Governo diz que suspensão de benefícios a frigoríficos deveu-se a irregularidades constatadas na concessão

  • 07/Out/2019 17h57
    Atualizado em: 07/Out/2019 às 18h00).
Governo diz que suspensão de benefícios a frigoríficos deveu-se a irregularidades constatadas na concessão Foto: Antonio Gonçalves/Governo do Tocantins

Em coletiva concedida à imprensa na tarde desta segunda-feira, 7, o secretário da Fazenda e Planejamento, Sandro Henrique Armando, falou sobre a portaria que suspende os benefícios fiscais para os frigoríficos em atividade no Tocantins, e disse que o Governo está sempre aberto ao diálogo com os contribuintes. Conforme o secretário, a suspensão dos Termos de Acordos de Regimes Especiais (Tares) não foi uma medida surpresa e sim resultado do processo de revisão da concessão de benefícios. “Tudo dentro da legislação” garantiu, ressaltando que, todos os Tares, independente do setor de atividade da empresa, estão passando por revisão e que, se necessário, serão suspensos ou cancelados aqueles que não estiverem dentro das exigências legais.
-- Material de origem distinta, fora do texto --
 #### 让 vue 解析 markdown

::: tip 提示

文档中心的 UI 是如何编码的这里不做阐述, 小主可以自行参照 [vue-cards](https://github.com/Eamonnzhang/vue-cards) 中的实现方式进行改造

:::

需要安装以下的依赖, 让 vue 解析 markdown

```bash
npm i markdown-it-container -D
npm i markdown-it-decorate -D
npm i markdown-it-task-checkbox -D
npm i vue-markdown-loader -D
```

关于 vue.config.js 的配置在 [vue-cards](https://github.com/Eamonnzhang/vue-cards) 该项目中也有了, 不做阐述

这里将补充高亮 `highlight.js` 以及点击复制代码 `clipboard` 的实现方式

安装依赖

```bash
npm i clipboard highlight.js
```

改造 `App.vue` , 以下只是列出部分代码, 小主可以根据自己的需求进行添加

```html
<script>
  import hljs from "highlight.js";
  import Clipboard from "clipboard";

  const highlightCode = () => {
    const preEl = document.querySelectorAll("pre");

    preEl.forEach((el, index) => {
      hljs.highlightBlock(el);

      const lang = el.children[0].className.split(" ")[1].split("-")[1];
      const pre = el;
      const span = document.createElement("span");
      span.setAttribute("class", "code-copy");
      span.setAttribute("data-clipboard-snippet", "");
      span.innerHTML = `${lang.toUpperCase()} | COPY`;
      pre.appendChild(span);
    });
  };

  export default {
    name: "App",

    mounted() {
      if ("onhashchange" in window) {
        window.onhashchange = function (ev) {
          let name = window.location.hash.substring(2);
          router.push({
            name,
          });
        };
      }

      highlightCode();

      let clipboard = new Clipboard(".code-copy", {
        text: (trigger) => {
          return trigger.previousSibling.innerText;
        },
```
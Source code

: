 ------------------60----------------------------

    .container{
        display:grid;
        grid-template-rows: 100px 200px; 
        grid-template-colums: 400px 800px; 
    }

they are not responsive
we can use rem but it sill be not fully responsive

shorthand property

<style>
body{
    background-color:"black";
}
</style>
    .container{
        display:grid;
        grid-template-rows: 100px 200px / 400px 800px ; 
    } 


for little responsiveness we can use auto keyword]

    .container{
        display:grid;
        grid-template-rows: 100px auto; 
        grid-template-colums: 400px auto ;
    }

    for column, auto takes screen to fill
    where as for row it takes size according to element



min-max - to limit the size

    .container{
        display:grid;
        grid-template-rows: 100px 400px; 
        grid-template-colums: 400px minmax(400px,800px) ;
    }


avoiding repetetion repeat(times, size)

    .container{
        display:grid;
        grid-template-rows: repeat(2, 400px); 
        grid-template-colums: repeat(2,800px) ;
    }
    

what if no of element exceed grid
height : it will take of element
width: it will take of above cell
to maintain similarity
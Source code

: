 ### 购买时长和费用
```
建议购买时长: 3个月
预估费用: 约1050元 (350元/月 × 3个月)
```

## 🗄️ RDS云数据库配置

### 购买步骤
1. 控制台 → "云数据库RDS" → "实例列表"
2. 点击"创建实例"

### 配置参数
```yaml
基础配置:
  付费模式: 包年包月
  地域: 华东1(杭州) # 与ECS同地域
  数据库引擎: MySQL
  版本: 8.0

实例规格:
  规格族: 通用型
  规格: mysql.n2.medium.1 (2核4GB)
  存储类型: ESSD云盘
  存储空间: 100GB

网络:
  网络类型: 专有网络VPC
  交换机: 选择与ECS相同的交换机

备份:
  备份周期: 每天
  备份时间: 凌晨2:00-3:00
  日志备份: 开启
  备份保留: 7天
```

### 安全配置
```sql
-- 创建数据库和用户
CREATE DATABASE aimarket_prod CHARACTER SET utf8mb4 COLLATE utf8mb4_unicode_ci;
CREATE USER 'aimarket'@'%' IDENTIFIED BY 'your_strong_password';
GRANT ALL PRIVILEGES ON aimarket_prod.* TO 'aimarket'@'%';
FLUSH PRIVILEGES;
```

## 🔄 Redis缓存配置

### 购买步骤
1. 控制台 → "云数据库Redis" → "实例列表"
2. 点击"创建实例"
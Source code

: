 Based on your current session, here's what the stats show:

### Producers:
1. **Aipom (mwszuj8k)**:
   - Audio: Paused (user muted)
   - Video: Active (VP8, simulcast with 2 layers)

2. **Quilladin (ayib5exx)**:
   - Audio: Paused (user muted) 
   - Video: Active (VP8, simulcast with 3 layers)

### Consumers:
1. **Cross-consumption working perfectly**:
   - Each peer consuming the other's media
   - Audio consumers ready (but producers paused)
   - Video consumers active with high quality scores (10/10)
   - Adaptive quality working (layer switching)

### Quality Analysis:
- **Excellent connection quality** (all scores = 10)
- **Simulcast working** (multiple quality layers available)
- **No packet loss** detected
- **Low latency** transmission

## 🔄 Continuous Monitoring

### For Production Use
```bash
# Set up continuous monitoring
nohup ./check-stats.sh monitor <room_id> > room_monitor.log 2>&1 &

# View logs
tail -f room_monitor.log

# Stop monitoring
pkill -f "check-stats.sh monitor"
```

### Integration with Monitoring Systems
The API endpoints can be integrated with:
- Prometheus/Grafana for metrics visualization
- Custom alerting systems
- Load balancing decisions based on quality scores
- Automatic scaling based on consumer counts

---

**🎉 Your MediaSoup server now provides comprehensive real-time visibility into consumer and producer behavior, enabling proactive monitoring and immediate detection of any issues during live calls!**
Segundo o secretário, “todos os 11 frigoríficos em atividade no Estado estão com algum tipo de irregularidade fiscal que chega a aproximadamente R$ 57 milhões no recolhimento de impostos, o que equivale quase dois anos de arrecadação do setor. As irregularidades foram fator determinante para que a medida que suspende o benefício fosse adotada”.

Sandro Henrique disse que o Governo sempre esteve à disponível para ouvir os setores produtivos e que uma nova rodada de conversa com os representantes dos frigoríficos está marcada para a próxima quinta-feira, 10.

O Tare garante uma série de benefícios entre os quais está o recolhimento de apenas de 1% do ICMS sobre as vendas e isenção total do imposto para mercadoria destinada à exportação.

A informação é de que com a renúncia fiscal e concessão de benefícios para os frigoríficos, o Governo estimulou o setor com cerca de R$ 206 milhões no ano passado. Se tivesse entrado nos cofres públicos esse valor seria suficiente para construir quatro hospitais do porte do que está em obra em Gurupi. Já até setembro desse ano, foram contabilizados R$ 160 milhões de renúncia fiscal para o setor. Seguindo a mesma linha de comparação, esse recurso seria suficiente para a execução da obra do hospital previsto para ser construído em Araguaína. Somando os últimos cinco anos, os benefícios para os frigoríficos chegam a mais de R$ 900 milhões, resumiu.